The federal Office of Management and Budget (OMB) requires an accurate record of effort contributed by University personnel to sponsored projects. These Effort Reports are generated semi-annually for all personnel except those classified as casual employees. Effort Reports must be certified within 30 calendar days of the end of the Effort Report period.

Effort is defined as the reasonable estimate of work performed by an employee on a sponsored project during the period covered by the Effort Report. Effort is not the same as the number of hours worked. It is a proportional measure of what tasks or projects that an employee worked on, regardless of how many hours they worked. Effort should always total to 100%, regardless of whether someone is full-time or part-time. Examples:

  • If a part-time employee who only worked 20 hours in a given week and a full-time employee who worked 47 hours in that same given week both worked exclusively on the same project during that week, then both of them recorded 100% effort on that project for that week.
  • If an employee worked 60 hours in a given week, and 40 of those hours were on Project A and 20 hours were on Project B, then the employee recorded 67% effort on Project A and 33% effort on Project B for that week.

Effort worked during the period must support any amount compensated. To ensure this, effort worked must be greater than or equal to the percentage of the salary that was funded from the project during the period. Also, if effort is greater than funding, cost sharing may need to be reported. 
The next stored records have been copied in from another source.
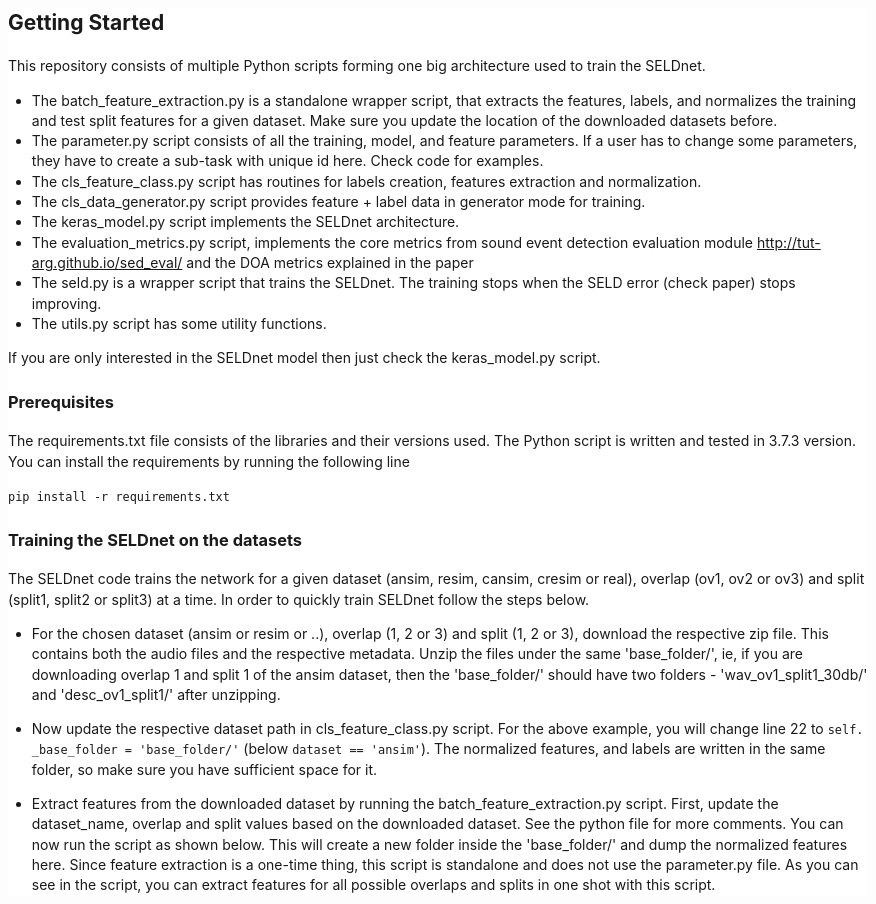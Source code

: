 ## Getting Started

This repository consists of multiple Python scripts forming one big architecture used to train the SELDnet.
* The batch_feature_extraction.py is a standalone wrapper script, that extracts the features, labels, and normalizes the training and test split features for a given dataset. Make sure you update the location of the downloaded datasets before.
* The parameter.py script consists of all the training, model, and feature parameters. If a user has to change some parameters, they have to create a sub-task with unique id here. Check code for examples.
* The cls_feature_class.py script has routines for labels creation, features extraction and normalization.
* The cls_data_generator.py script provides feature + label data in generator mode for training.
* The keras_model.py script implements the SELDnet architecture.
* The evaluation_metrics.py script, implements the core metrics from sound event detection evaluation module http://tut-arg.github.io/sed_eval/ and the DOA metrics explained in the paper
* The seld.py is a wrapper script that trains the SELDnet. The training stops when the SELD error (check paper) stops improving.
* The utils.py script has some utility functions.

If you are only interested in the SELDnet model then just check the keras_model.py script.


### Prerequisites

The requirements.txt file consists of the libraries and their versions used. The Python script is written and tested in 3.7.3 version. You can install the requirements by running the following line

```
pip install -r requirements.txt
```


### Training the SELDnet on the datasets
The SELDnet code trains the network for a given dataset (ansim, resim, cansim, cresim or real), overlap (ov1, ov2 or ov3) and split (split1, split2 or split3) at a time. In order to quickly train SELDnet follow the steps below.

* For the chosen dataset (ansim or resim or ..), overlap (1, 2 or 3) and split (1, 2 or 3), download the respective zip file. This contains both the audio files and the respective metadata. Unzip the files under the same 'base_folder/', ie, if you are downloading overlap 1 and split 1 of the ansim dataset, then the 'base_folder/' should have two folders - 'wav_ov1_split1_30db/' and 'desc_ov1_split1/' after unzipping.

* Now update the respective dataset path in cls_feature_class.py script. For the above example, you will change line 22 to `self._base_folder = 'base_folder/'` (below `dataset == 'ansim'`). The normalized features, and labels are written in the same folder, so make sure you have sufficient space for it.

* Extract features from the downloaded dataset by running the batch_feature_extraction.py script. First, update the dataset_name, overlap and split values based on the downloaded dataset. See the python file for more comments. You can now run the script as shown below. This will create a new folder inside the 'base_folder/' and dump the normalized features here. Since feature extraction is a one-time thing, this script is standalone and does not use the parameter.py file. As you can see in the script, you can extract features for all possible overlaps and splits in one shot with this script.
Certifying Effort Reports is the process of reviewing Effort Reports for accuracy, making any appropriate changes to reflect effort accurately, and electronically signing the Effort Report to certify its accuracy.

There are two important aspects to managing Effort Reports well:

  • Ensure that Effort Reports are accurate
  • Certify Effort Reports in a timely manner

A person's FTE status can never be greater than his or her recorded effort. Also, when submitting Retro PAs, pay attention to the potential need for a Cost Transfer, as well as the potential effect on the accuracy of the Effort Report. All three of these components should be considered together as an integrated whole.


Effort Reporting is a 4-step process:

  • Step 1 – Before-the-fact estimation of effort.
  • Step 2 – Generation and distribution of the initial Effort Report.
  • Step 3 – Review and revision (as necessary) of the information on the initial Effort Report.
  • Step 4 – Certification of the Effort Report. 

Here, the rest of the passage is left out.